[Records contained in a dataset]
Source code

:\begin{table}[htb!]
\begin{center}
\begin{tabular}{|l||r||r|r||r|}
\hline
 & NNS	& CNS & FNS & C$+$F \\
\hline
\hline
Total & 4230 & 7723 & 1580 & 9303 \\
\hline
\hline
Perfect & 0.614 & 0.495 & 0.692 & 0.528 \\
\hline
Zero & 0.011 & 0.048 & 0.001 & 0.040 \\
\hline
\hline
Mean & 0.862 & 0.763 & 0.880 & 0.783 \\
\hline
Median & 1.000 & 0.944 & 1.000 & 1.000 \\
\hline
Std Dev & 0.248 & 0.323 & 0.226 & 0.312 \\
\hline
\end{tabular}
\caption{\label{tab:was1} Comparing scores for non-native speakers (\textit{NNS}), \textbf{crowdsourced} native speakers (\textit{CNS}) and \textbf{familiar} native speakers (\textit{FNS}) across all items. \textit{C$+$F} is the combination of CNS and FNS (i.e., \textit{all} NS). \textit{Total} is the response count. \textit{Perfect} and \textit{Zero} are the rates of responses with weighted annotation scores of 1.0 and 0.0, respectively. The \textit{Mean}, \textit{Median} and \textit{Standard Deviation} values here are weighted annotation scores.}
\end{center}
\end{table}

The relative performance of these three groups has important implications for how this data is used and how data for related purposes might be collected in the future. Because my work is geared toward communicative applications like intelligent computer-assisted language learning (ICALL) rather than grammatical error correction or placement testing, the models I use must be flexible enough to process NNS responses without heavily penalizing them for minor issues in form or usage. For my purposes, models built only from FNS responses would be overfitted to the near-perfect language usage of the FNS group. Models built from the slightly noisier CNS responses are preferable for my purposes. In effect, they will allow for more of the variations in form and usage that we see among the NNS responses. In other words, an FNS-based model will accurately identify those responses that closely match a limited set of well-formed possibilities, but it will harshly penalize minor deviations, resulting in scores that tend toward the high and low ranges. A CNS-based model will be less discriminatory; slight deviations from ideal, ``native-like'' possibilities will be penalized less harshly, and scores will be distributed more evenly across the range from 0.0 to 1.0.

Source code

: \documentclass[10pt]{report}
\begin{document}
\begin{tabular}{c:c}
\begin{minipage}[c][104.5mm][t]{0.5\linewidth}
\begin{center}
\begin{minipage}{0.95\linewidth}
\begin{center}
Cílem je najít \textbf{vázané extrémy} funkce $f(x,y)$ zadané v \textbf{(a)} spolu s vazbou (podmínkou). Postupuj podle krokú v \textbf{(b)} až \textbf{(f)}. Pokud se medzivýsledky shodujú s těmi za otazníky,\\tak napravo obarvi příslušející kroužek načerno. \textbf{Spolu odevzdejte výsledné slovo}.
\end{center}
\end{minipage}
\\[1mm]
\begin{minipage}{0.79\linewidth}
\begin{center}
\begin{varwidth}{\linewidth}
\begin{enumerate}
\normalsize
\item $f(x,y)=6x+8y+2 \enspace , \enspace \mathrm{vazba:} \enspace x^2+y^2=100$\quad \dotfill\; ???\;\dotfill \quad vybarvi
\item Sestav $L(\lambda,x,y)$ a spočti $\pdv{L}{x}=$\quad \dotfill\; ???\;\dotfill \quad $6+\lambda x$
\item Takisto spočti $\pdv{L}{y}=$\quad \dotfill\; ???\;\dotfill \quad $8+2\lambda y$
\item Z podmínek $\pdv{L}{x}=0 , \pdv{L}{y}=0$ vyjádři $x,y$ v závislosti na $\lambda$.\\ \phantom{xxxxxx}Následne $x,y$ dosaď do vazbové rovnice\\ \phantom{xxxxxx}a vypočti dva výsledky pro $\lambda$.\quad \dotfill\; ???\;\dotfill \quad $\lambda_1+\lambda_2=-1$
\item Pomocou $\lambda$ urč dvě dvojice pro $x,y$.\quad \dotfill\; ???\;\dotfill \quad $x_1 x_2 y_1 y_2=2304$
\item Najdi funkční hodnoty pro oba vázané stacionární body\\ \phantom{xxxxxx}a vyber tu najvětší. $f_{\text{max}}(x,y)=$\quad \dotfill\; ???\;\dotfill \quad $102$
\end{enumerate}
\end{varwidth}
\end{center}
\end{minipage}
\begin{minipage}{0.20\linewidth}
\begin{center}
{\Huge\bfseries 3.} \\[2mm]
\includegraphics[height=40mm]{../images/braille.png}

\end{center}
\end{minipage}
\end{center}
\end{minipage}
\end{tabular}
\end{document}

Exercise instructions
Above are the records; copy every line in them that holds the word "linewidth".

Exercise result
\begin{minipage}[c][104.5mm][t]{0.5\linewidth}
\begin{minipage}{0.95\linewidth}
\begin{minipage}{0.79\linewidth}
\begin{varwidth}{\linewidth}
\begin{minipage}{0.20\linewidth}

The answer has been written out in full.